More than three-quarters of psychologists in the United States say their patients have brought up AI in therapy sessions.
Some are using chatbots to seek a diagnosis, while others are using them to supplement their treatment or even for something harder to categorise — friendship, companionship, intimate relationships.
A new survey has mapped just how far AI has already moved into the mental health space, and the picture it produces is complicated.
The findings come from the American Psychological Association (APA)’s Chatbots and Mental Health Survey, conducted among more than 1,200 licensed psychologists across the United States.
The survey was distributed in April 2026 and captures how therapists are seeing AI show up in their patients’ lives and what they make of it.
What patients are using AI for
The range is broader than most people would probably guess. Nearly two in five psychologists – 39 percent – have had conversations with patients who used AI to self-diagnose.
About a third said their patients are turning to chatbots for help with self-discipline, affirmations, or behavioral reminders.
Roughly the same proportion said patients are using AI to assist with their treatment, or to act as an additional mental health professional.
Then there’s the social dimension. Psychologists reported patients using chatbots for fun, for friendship, and in some cases for intimate relationships.
More than two-thirds said their patients felt supported or validated by a chatbot. Two in five said their patients used chatbots to reinforce healthy coping skills.
Those aren’t all negative findings. But there are warning signs in the data too.
Thirty-six percent of psychologists said their patients were developing a level of dependency on a chatbot. Fifteen percent said their patients were developing distorted thinking or delusions.
Why people are turning to chatbots
AI chatbots are available at any hour. They don’t require insurance, don’t have waiting lists, and don’t judge.
For someone in distress at two in the morning who can’t afford a therapist and doesn’t know where else to turn, a chatbot that responds warmly and immediately has obvious appeal.

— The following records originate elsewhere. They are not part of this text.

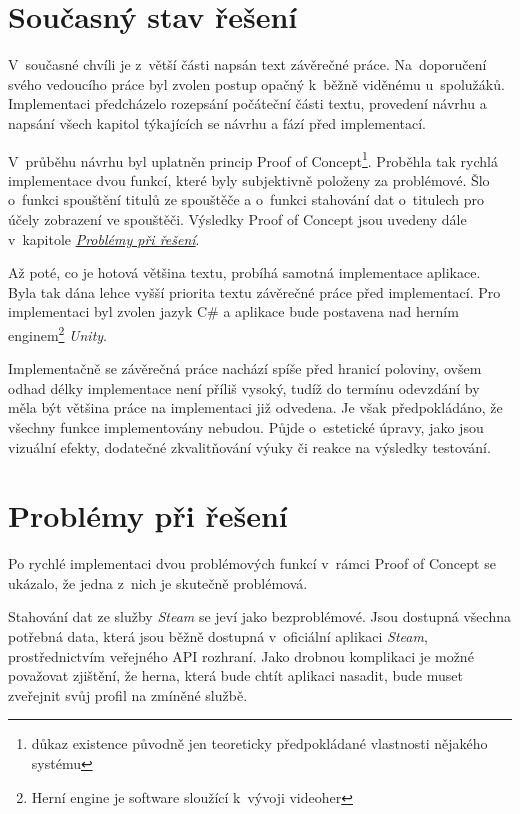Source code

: \documentclass[12pt, a4paper]{article}
\begin{document}
\section{Současný stav řešení}

V~současné chvíli je z~větší části napsán text závěrečné práce. Na~doporučení svého vedoucího práce byl zvolen postup opačný k~běžně viděnému u~spolužáků. Implementaci předcházelo rozepsání počáteční části textu, provedení návrhu a napsání všech kapitol týkajících se návrhu a fází před implementací.

V~průběhu návrhu byl uplatněn princip Proof of Concept\footnote{důkaz existence původně jen teoreticky předpokládané vlastnosti nějakého systému\cite{slov}}. Proběhla tak rychlá implementace dvou funkcí, které byly subjektivně položeny za problémové. Šlo o~funkci spouštění titulů ze spouštěče a o~funkci stahování dat o~titulech pro účely zobrazení ve spouštěči. Výsledky Proof of Concept jsou uvedeny dále v~kapitole \hyperref[problemy]{\textit{Problémy při řešení}}.

Až poté, co je hotová většina textu, probíhá samotná implementace aplikace. Byla tak dána lehce vyšší priorita textu závěrečné práce před implementací. Pro implementaci byl zvolen jazyk C\# a aplikace bude postavena nad herním enginem\footnote{Herní engine je software sloužící k~vývoji videoher\cite{hernieng}} \textit{Unity}.

Implementačně se závěrečná práce nachází spíše před hranicí poloviny, ovšem odhad délky implementace není příliš vysoký, tudíž do termínu odevzdání by měla být většina práce na implementaci již odvedena. Je však předpokládáno, že všechny funkce implementovány nebudou. Půjde o~estetické úpravy, jako jsou vizuální efekty, dodatečné zkvalitňování výuky či reakce na výsledky testování.

\section{Problémy při řešení}
\label{problemy}

Po rychlé implementaci dvou problémových funkcí v~rámci Proof of Concept se ukázalo, že jedna z~nich je skutečně problémová.

Stahování dat ze služby \textit{Steam} se jeví jako bezproblémové. Jsou dostupná všechna potřebná data, která jsou běžně dostupná v~oficiální aplikaci \textit{Steam}, prostřednictvím veřejného API rozhraní. Jako drobnou komplikaci je možné považovat zjištění, že herna, která bude chtít aplikaci nasadit, bude muset zveřejnit svůj profil na zmíněné službě.
\end{document}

“Generally accessible chatbots appear to offer the path of least resistance for people in need of mental health support – they are supportive to a fault, readily available and easy to access without insurance. But they also don’t have the same capacity for nuance or alertness to potential warning signs as human professionals,” said APA CEO Arthur C. Evans Jr.
“Before anyone relies on these tools for their mental health, they must understand how they work and how to think critically about the advice they provide.”

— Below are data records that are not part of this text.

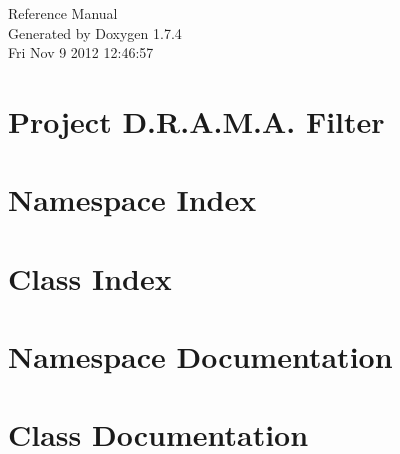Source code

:\documentclass[a4paper]{book}
\begin{document}
\hypersetup{pageanchor=false}
\begin{titlepage}
\vspace*{7cm}
\begin{center}
{\Large Reference Manual}\\
\vspace*{1cm}
{\large Generated by Doxygen 1.7.4}\\
\vspace*{0.5cm}
{\small Fri Nov 9 2012 12:46:57}\\
\end{center}
\end{titlepage}
\clearemptydoublepage
{}
\tableofcontents
\clearemptydoublepage
{}
\hypersetup{pageanchor=true}
\chapter{Project D.R.A.M.A. Filter}
\label{index}\hypertarget{index}{}
\chapter{Namespace Index}

\chapter{Class Index}

\chapter{Namespace Documentation}

\chapter{Class Documentation}




















\printindex
\end{document}
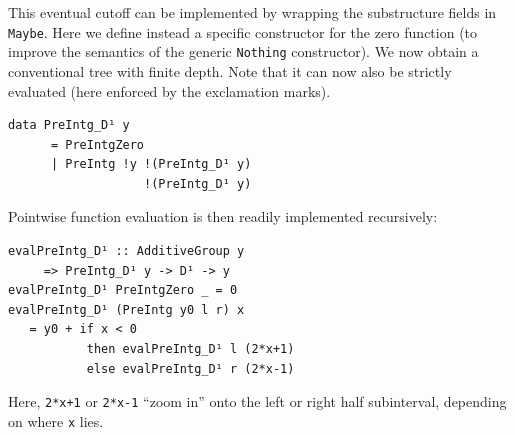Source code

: \documentclass[final,sigplan,review,anonymous]{acmart}\settopmatter{printfolios=true,printccs=false,printacmref=false}
\theoremstyle{acmplain}
\theoremstyle{acmdefinition}
\begin{document}
This eventual cutoff can be implemented by wrapping the substructure fields in \lstinline`Maybe`.
Here we define instead a specific constructor for the zero function (to improve the semantics of the generic \lstinline`Nothing` constructor).
We now obtain a conventional tree with finite depth.
Note that it can now also be strictly evaluated (here enforced by the exclamation marks).
\begin{lstlisting}
data PreIntg_D¹ y
      = PreIntgZero
      | PreIntg !y !(PreIntg_D¹ y)
                   !(PreIntg_D¹ y)
\end{lstlisting}
Pointwise function evaluation is then readily implemented recursively:
\begin{lstlisting}
evalPreIntg_D¹ :: AdditiveGroup y
     => PreIntg_D¹ y -> D¹ -> y
evalPreIntg_D¹ PreIntgZero _ = 0
evalPreIntg_D¹ (PreIntg y0 l r) x
   = y0 + if x < 0
           then evalPreIntg_D¹ l (2*x+1)
           else evalPreIntg_D¹ r (2*x-1)
\end{lstlisting}
Here, \lstinline`2*x+1` or \lstinline`2*x-1` “zoom in” onto the left or right half subinterval, depending on where \lstinline`x` lies.
\end{document}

That phrase – “supportive to a fault” – captures something real and dangerous. A chatbot that validates everything a user says, never pushes back, and never flags concern is not the same thing as good mental health support.
It may feel better. That’s not the same as being better.
What psychologists think
Opinions among psychologists are genuinely mixed. A little more than half said they were comfortable with some patients using chatbots.

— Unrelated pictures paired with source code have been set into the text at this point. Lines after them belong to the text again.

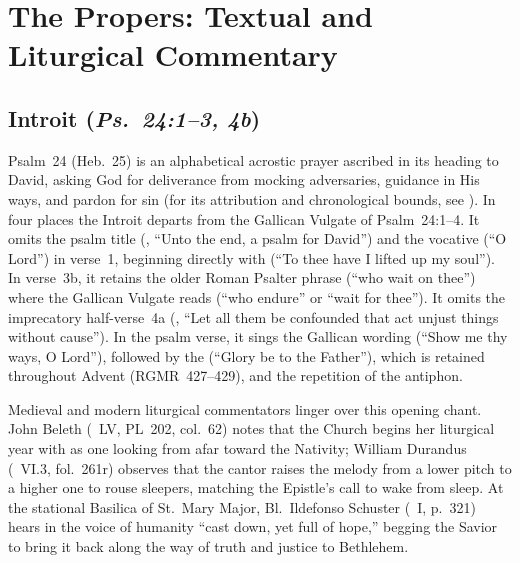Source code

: \section{The Propers: Textual and Liturgical Commentary}

\subsection{Introit (\textit{Ps.~24:1--3, 4b})}

Psalm~24 (Heb.~25) is an alphabetical acrostic prayer ascribed in its heading to David, asking God for deliverance from mocking adversaries, guidance in His ways, and pardon for sin (for its attribution and chronological bounds, see \hyperref[sec:date-location]{}). In four places the Introit departs from the Gallican Vulgate of Psalm~24:1--4. It omits the psalm title (, ``Unto the end, a psalm for David'') and the vocative  (``O Lord'') in verse~1, beginning directly with  (``To thee have I lifted up my soul''). In verse~3b, it retains the older Roman Psalter phrase  (``who wait on thee'') where the Gallican Vulgate reads  (``who endure'' or ``wait for thee''). It omits the imprecatory half-verse~4a (, ``Let all them be confounded that act unjust things without cause''). In the psalm verse, it sings the Gallican wording  (``Show me thy ways, O Lord''), followed by the  (``Glory be to the Father''), which is retained throughout Advent (RGMR~427--429), and the repetition of the antiphon.

Medieval and modern liturgical commentators linger over this opening chant. John Beleth (~LV, PL~202, col.~62) notes that the Church begins her liturgical year with  as one looking from afar toward the Nativity; William Durandus (~VI.3, fol.~261r) observes that the cantor raises the melody from a lower pitch to a higher one to rouse sleepers, matching the Epistle's call to wake from sleep. At the stational Basilica of St.~Mary Major, Bl.~Ildefonso Schuster (~I, p.~321) hears in  the voice of humanity ``cast down, yet full of hope,'' begging the Savior to bring it back along the way of truth and justice to Bethlehem.


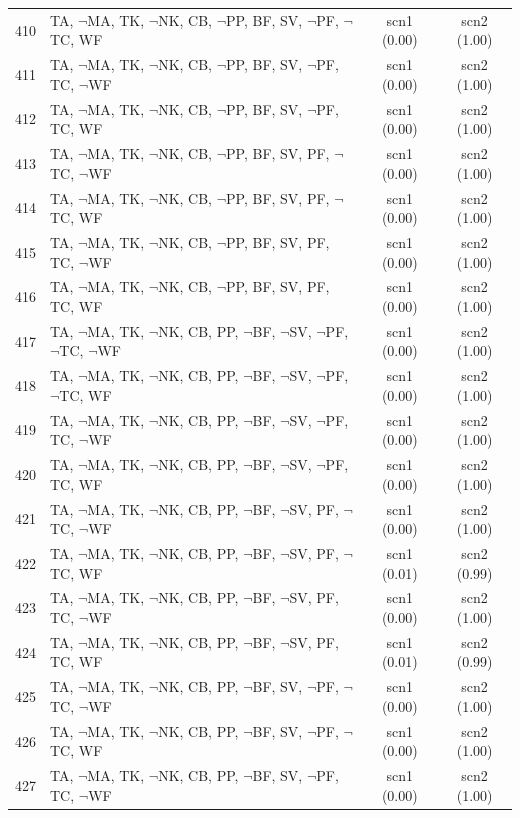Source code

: \documentclass[12pt]{article}
\begin{document}
\begin{longtable}{|l|l|c|c|}
410 & TA, $\neg$MA, TK, $\neg$NK, CB, $\neg$PP, BF, SV, $\neg$PF, $\neg$TC, WF & scn1 (0.00) & scn2 (1.00)\\
411 & TA, $\neg$MA, TK, $\neg$NK, CB, $\neg$PP, BF, SV, $\neg$PF, TC, $\neg$WF & scn1 (0.00) & scn2 (1.00)\\
412 & TA, $\neg$MA, TK, $\neg$NK, CB, $\neg$PP, BF, SV, $\neg$PF, TC, WF & scn1 (0.00) & scn2 (1.00)\\
413 & TA, $\neg$MA, TK, $\neg$NK, CB, $\neg$PP, BF, SV, PF, $\neg$TC, $\neg$WF & scn1 (0.00) & scn2 (1.00)\\
414 & TA, $\neg$MA, TK, $\neg$NK, CB, $\neg$PP, BF, SV, PF, $\neg$TC, WF & scn1 (0.00) & scn2 (1.00)\\
415 & TA, $\neg$MA, TK, $\neg$NK, CB, $\neg$PP, BF, SV, PF, TC, $\neg$WF & scn1 (0.00) & scn2 (1.00)\\
416 & TA, $\neg$MA, TK, $\neg$NK, CB, $\neg$PP, BF, SV, PF, TC, WF & scn1 (0.00) & scn2 (1.00)\\
417 & TA, $\neg$MA, TK, $\neg$NK, CB, PP, $\neg$BF, $\neg$SV, $\neg$PF, $\neg$TC, $\neg$WF & scn1 (0.00) & scn2 (1.00)\\
418 & TA, $\neg$MA, TK, $\neg$NK, CB, PP, $\neg$BF, $\neg$SV, $\neg$PF, $\neg$TC, WF & scn1 (0.00) & scn2 (1.00)\\
419 & TA, $\neg$MA, TK, $\neg$NK, CB, PP, $\neg$BF, $\neg$SV, $\neg$PF, TC, $\neg$WF & scn1 (0.00) & scn2 (1.00)\\
420 & TA, $\neg$MA, TK, $\neg$NK, CB, PP, $\neg$BF, $\neg$SV, $\neg$PF, TC, WF & scn1 (0.00) & scn2 (1.00)\\
421 & TA, $\neg$MA, TK, $\neg$NK, CB, PP, $\neg$BF, $\neg$SV, PF, $\neg$TC, $\neg$WF & scn1 (0.00) & scn2 (1.00)\\
422 & TA, $\neg$MA, TK, $\neg$NK, CB, PP, $\neg$BF, $\neg$SV, PF, $\neg$TC, WF & scn1 (0.01) & scn2 (0.99)\\
423 & TA, $\neg$MA, TK, $\neg$NK, CB, PP, $\neg$BF, $\neg$SV, PF, TC, $\neg$WF & scn1 (0.00) & scn2 (1.00)\\
424 & TA, $\neg$MA, TK, $\neg$NK, CB, PP, $\neg$BF, $\neg$SV, PF, TC, WF & scn1 (0.01) & scn2 (0.99)\\
425 & TA, $\neg$MA, TK, $\neg$NK, CB, PP, $\neg$BF, SV, $\neg$PF, $\neg$TC, $\neg$WF & scn1 (0.00) & scn2 (1.00)\\
426 & TA, $\neg$MA, TK, $\neg$NK, CB, PP, $\neg$BF, SV, $\neg$PF, $\neg$TC, WF & scn1 (0.00) & scn2 (1.00)\\
427 & TA, $\neg$MA, TK, $\neg$NK, CB, PP, $\neg$BF, SV, $\neg$PF, TC, $\neg$WF & scn1 (0.00) & scn2 (1.00)\\

\end{longtable}
\end{document}
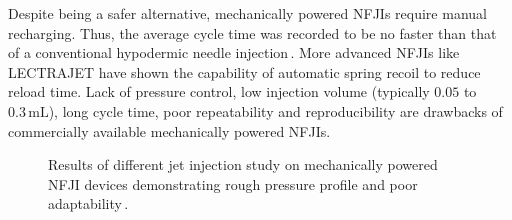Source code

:         Despite being a safer alternative, mechanically powered \acsp{NFJI} require manual recharging. Thus, the average cycle time was recorded to be no faster than that of a conventional hypodermic needle injection\,\cite{PharmaJet2011}. More advanced \acsp{NFJI} like LECTRAJET  have shown the capability of automatic spring recoil to reduce reload time. Lack of pressure control, low injection volume (typically $0.05$ to $0.3\,\mathrm{mL}$), long cycle time, poor repeatability and reproducibility are drawbacks of commercially available mechanically powered \acsp{NFJI}.
        
        \begin{figure}[!ht]
            \centering
            \qquad
            \caption[Results of different jet injection study on mechanically powered \acs{NFJI} devices demonstrating rough pressure profile and poor adaptability.]{
                Results of different jet injection study on mechanically powered \acs{NFJI} devices demonstrating rough pressure profile and poor adaptability\,\cite{schramm2002}.
            }   \label{fig:chapter/background/jet injection effectiveness}
        \end{figure}



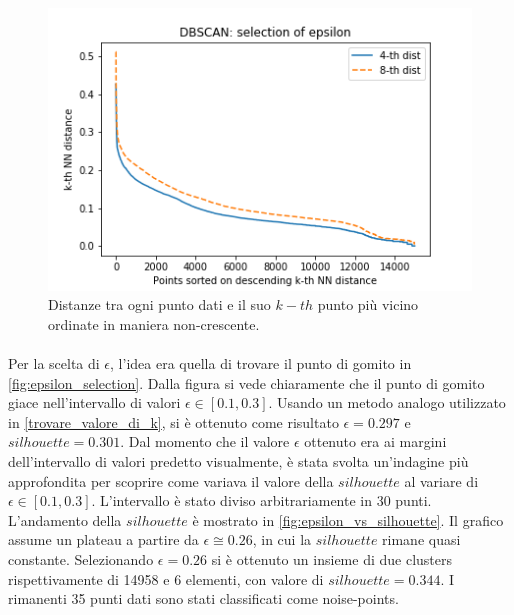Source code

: \documentclass[10pt,a4paper,twocolumn]{article}
\begin{document}
\begin{figure}[hbtp]
\centering
\includegraphics[width=1\columnwidth]{../images/dbscan_epsilon_selection.png}
\caption{Distanze tra ogni punto dati e il suo $k-th$ punto più vicino ordinate in maniera non-crescente.}
\label{fig:epsilon_selection}
\end{figure}

\paragraph{}
Per la scelta di $\epsilon$, l'idea era quella di trovare il punto di gomito in \autoref{fig:epsilon_selection}. Dalla figura si vede chiaramente che il punto di gomito giace nell'intervallo di valori $\epsilon \in \left[0.1, 0.3\right]$. Usando un metodo analogo utilizzato in \autoref{trovare_valore_di_k}, si è ottenuto come risultato $\epsilon=0.297$ e $silhouette=0.301$. Dal momento che il valore $\epsilon$ ottenuto era ai margini dell'intervallo di valori predetto visualmente, è stata svolta un'indagine più approfondita per scoprire come variava il valore della $silhouette$ al variare di $\epsilon \in \left[0.1, 0.3\right]$. L'intervallo è stato diviso arbitrariamente in 30 punti. L'andamento della $silhouette$ è mostrato in \autoref{fig:epsilon_vs_silhouette}. Il grafico assume un plateau a partire da $\epsilon \cong 0.26$, in cui la $silhouette$ rimane quasi constante. Selezionando $\epsilon=0.26$ si è ottenuto un insieme di due clusters rispettivamente di 14958 e 6 elementi, con valore di $silhouette=0.344$. I rimanenti 35 punti dati sono stati classificati come noise-points. 
\end{document}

But 93 percent said they had concerns about certain patients using the technology – and the concerns are specific. Nearly all psychologists surveyed said chatbots may inadvertently reinforce negative behaviors or delusional beliefs.
Ninety-four percent said today’s chatbots can’t treat mental health conditions with sufficient nuance. Eighty-nine percent said chatbots may inadvertently encourage self-harm.
Those are striking numbers. The profession is not categorically opposed to AI in this space – but it is worried, and the worries are grounded in what therapists are already seeing.
At the same time, two in five psychologists felt optimistic that chatbots could help patients when a mental health professional isn’t available.
That’s not a small concession. Access to mental health care is a genuine crisis, and any tool that can safely fill gaps in coverage is worth taking seriously.
Where to draw the line
The APA is direct about where it draws the line: AI is not a safe or effective replacement for a qualified mental health provider.
The agency has published guidance aimed at people using AI for mental health support, recommending that users verify any AI-generated advice with a healthcare professional and avoid relying on chatbots in ways that displace real-world relationships or professional care.
“AI tools, when grounded in psychological science and developed in collaboration with mental health scientists, have the potential to meet the growing demand for mental health care and improve patient outcomes,” Evans said.
“But these tools work best when used to complement a relationship with a licensed, human professional who understands how to treat a person, not a prompt.”
Only a quarter of psychologists believe patients will one day prefer chatbots to human therapists. That’s probably the most telling number in the survey.
The people who know mental health care best, from the inside, are not convinced that what a chatbot can offer comes close to what a human relationship provides.
The patients using chatbots at two in the morning, for now, might not be thinking about that distinction – but it’s one worth making.